SoftIron becomes storage manufacturing Wizard of Oz

Ceph-based integrated HW/SW array manufacturer SoftIron is setting up a manufacturing base in Australia.

The plant is based in Sydney and building will begin this month. It will enable SoftIron to supply locally-built arrays in the same way as it does in the USA. SoftIron was awarded a Sovereign Industrial Capability Priority Grant of $1.5 million from the Department of Defence to support the Department’s stated Sovereign Industrial Capability Priorities. SoftIron’s facility is believed to mark the first time that component-level computer manufacturing has taken place on Australian soil.

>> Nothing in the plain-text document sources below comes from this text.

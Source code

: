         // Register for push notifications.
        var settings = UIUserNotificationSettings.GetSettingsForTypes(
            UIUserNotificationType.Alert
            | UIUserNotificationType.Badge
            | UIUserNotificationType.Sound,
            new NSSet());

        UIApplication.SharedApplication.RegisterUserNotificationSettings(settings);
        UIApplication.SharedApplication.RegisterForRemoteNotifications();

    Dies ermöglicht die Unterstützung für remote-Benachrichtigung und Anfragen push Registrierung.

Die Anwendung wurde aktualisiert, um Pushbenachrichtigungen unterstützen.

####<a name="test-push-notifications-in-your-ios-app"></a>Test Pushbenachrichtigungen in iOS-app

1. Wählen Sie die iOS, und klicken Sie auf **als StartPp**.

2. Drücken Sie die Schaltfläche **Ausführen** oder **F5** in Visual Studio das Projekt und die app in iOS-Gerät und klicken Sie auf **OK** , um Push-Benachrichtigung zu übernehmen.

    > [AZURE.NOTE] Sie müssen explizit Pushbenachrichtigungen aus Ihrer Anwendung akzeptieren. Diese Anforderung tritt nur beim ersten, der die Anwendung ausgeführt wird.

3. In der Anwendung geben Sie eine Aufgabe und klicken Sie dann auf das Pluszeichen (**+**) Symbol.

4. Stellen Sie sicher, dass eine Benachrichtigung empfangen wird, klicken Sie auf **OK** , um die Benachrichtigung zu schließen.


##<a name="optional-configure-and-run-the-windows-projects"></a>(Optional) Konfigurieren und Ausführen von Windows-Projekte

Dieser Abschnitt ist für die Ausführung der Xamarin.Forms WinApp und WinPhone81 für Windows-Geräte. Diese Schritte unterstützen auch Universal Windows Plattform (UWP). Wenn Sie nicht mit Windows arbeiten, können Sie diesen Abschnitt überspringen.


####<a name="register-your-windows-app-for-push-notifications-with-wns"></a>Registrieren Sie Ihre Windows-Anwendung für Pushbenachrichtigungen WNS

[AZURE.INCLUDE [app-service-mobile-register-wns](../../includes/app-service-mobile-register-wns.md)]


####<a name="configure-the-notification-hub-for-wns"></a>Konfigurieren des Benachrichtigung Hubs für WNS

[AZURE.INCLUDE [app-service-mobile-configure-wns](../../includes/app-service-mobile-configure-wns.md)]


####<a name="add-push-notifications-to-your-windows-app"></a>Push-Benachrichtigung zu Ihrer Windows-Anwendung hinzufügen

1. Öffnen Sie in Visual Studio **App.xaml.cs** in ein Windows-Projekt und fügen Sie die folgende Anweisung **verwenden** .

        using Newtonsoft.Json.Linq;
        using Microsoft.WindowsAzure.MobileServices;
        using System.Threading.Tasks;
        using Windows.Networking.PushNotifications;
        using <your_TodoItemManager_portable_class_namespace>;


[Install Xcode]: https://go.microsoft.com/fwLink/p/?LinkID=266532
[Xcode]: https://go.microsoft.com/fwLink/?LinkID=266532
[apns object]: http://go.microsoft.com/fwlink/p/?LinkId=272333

SoftIron COO Jason Van der Schyff issued a statement saying: “By establishing our first ever factory on Australian soil, we will help further bolster Australia’s data infrastructure resilience by locally manufacturing our world-leading datacentre solutions. Our products will help our local customers deploy a credible, transparent and trusted alternative to public clouds that are based on imported, opaque hardware.”

SoftIron bezel.

The company strongly believes that by closely controlling the design and manufacturing of its arrays it can deliver a certified hardware supply chain and higher performance — claimed wire speed — and efficiency — not least power efficiency — than competing arrays based on commodity components and contract manufacturing. The certified hardware supply chain means it can provide auditable provenance for strategic markets.

In turn this will help customers gain transparency, resiliency, and achieve complete data sovereignty.

The overall idea is to set up global edge manufacturing capabilities. SoftIron is developing a digital twin in Berlin, Germany, mirroring each edge manufacturing location. This should enable analysis, planning and optimisation to take place at a global level while still delivering locally manufactured product capitalising on local skills and a local supply chain. 

Van der Schyff hammered this home by saying: “The global supply chain is quite complex, with major security gaps. The reality is that most datacentres don’t know if their appliances are secure since manufacturers tend to operate opaque processes. Our goal is to offer our customers in Australia complete transparency with a range of appliances that are true to their design. Nothing more, nothing less.”

SoftIron is unique. No other storage company, as far was we know, offers such auditable provenance in support of data sovereignty.